Reproduce each line from the records that holds "exists".

Saved entries:
_ _ _ _ _

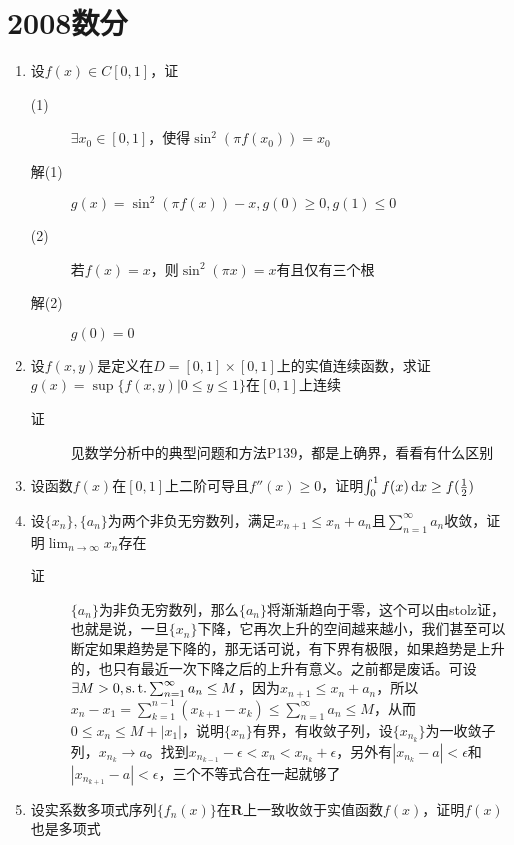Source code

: \section{2008数分}
\begin{enumerate}
\item 设$f(x)\in C[0,1]$，证
\begin{description}
\item[(1)] $\exists x_0 \in [0,1]$，使得$\sin^2(\pi f(x_0))=x_0$
\item[解(1)] $g(x) = \sin^2(\pi f(x)) - x,g(0)\geq 0,g(1)\leq 0$
\item[(2)] 若$f(x)=x$，则$\sin^2(\pi x)=x$有且仅有三个根
\item[解(2)] $g(0)=0$
\end{description}

\item 设$f(x,y)$是定义在$D=[0,1]\times [0,1]$上的实值连续函数，求证$g(x)=\sup\{f(x,y)|0\leq y \leq 1\}$在$[0,1]$上连续
\begin{description}
\item[证] 见数学分析中的典型问题和方法P139，都是上确界，看看有什么区别
\end{description}

\item 设函数$f(x)$在$[0,1]$上二阶可导且$f''(x)\geq 0$，证明$\int_0^1 f(x)\,\mathrm{d} x\geq f(\frac{1}{2})$

\item 设$\{x_n\},\{a_n\}$为两个非负无穷数列，满足$x_{n+1}\leq x_n +a_n$且$\sum_{n=1}^\infty a_n$收敛，证明$\lim_{n \to \infty}x_n$存在
\begin{description}
\item[证] $\{a_n\}$为非负无穷数列，那么$\{a_n\}$将渐渐趋向于零，这个可以由stolz证，也就是说，一旦$\{x_n\}$下降，它再次上升的空间越来越小，我们甚至可以断定如果趋势是下降的，那无话可说，有下界有极限，如果趋势是上升的，也只有最近一次下降之后的上升有意义。之前都是废话。可设$\exists M>0,\operatorname{s.t.} \sum_{n=1}^\infty a_n \leq M$，因为$x_{n+1}\leq x_n +a_n$，所以$x_n-x_1=\sum_{k=1}^{n-1}(x_{k+1}-x_k)\leq \sum_{n=1}^\infty a_n \leq M$，从而$0\leq x_n\leq M+|x_1|$，说明$\{x_n\}$有界，有收敛子列，设$\{x_{n_k}\}$为一收敛子列，$x_{n_k}\to a$。找到$x_{n_{k-1}}-\epsilon<x_n<x_{n_{k}}+\epsilon$，另外有$|x_{n_{k}}-a|<\epsilon$和$|x_{n_{k+1}}-a|<\epsilon$，三个不等式合在一起就够了
\end{description}

\item 设实系数多项式序列$\{f_n(x)\}$在$\mathbf{R}$上一致收敛于实值函数$f(x)$，证明$f(x)$也是多项式


\end{enumerate}
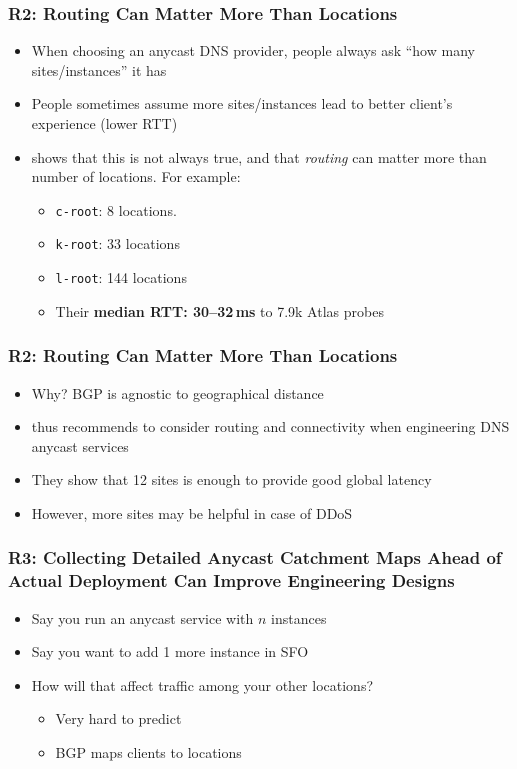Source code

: \documentclass[11pt,show 
notes,notheorems,noamsthm,blank]{beamer} %
\begin{document}
\begin{frame}
 \frametitle{R2: Routing Can Matter More Than Locations}
 
 \begin{itemize}
  \item When choosing an anycast DNS provider, people always ask ``how many 
sites/instances'' it has
 \item People sometimes assume more sites/instances lead to better client's 
experience (lower RTT)
 \item \cite{Schmidt17a} shows that this is not always true, and that 
\textit{routing} can matter more than number of locations. For example:
\begin{itemize}
 \item \texttt{c-root}: 8 locations. 
 \item \texttt{k-root}: 33 locations
 \item \texttt{l-root}: 144 locations
 \item Their\textbf{ median RTT: 30--32\,ms }to 7.9k Atlas probes
\end{itemize}


 \end{itemize}

\end{frame}


\begin{frame}
 \frametitle{R2: Routing Can Matter More Than Locations}
 
\begin{itemize}
 \item Why? BGP is agnostic to geographical distance
 \item \cite{Schmidt17a} thus recommends to consider routing and connectivity 
when engineering DNS anycast services
\item They show that 12 sites is enough to provide good global latency 
\item However, more sites may be helpful in case of DDoS~\cite{Moura16b}
\end{itemize}


\end{frame}

\begin{frame}
 \frametitle{R3: Collecting Detailed Anycast Catchment Maps Ahead of Actual
    Deployment Can Improve Engineering Designs}
    
    \begin{itemize}
     \item Say you run an anycast service with $n$  instances
     \item  Say you want to add 1 more  instance in SFO
     \item How will that affect traffic among your other locations?
      \begin{itemize}
       \item Very hard to predict
       \item BGP maps clients to locations
      \end{itemize}

    \end{itemize}

    
\end{frame}
\end{document}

_ _ _ _ _

> [Result of the task]:
\item[(1)] $\exists x_0 \in [0,1]$，使得$\sin^2(\pi f(x_0))=x_0$
\item[证] $\{a_n\}$为非负无穷数列，那么$\{a_n\}$将渐渐趋向于零，这个可以由stolz证，也就是说，一旦$\{x_n\}$下降，它再次上升的空间越来越小，我们甚至可以断定如果趋势是下降的，那无话可说，有下界有极限，如果趋势是上升的，也只有最近一次下降之后的上升有意义。之前都是废话。可设$\exists M>0,\operatorname{s.t.} \sum_{n=1}^\infty a_n \leq M$，因为$x_{n+1}\leq x_n +a_n$，所以$x_n-x_1=\sum_{k=1}^{n-1}(x_{k+1}-x_k)\leq \sum_{n=1}^\infty a_n \leq M$，从而$0\leq x_n\leq M+|x_1|$，说明$\{x_n\}$有界，有收敛子列，设$\{x_{n_k}\}$为一收敛子列，$x_{n_k}\to a$。找到$x_{n_{k-1}}-\epsilon<x_n<x_{n_{k}}+\epsilon$，另外有$|x_{n_{k}}-a|<\epsilon$和$|x_{n_{k+1}}-a|<\epsilon$，三个不等式合在一起就够了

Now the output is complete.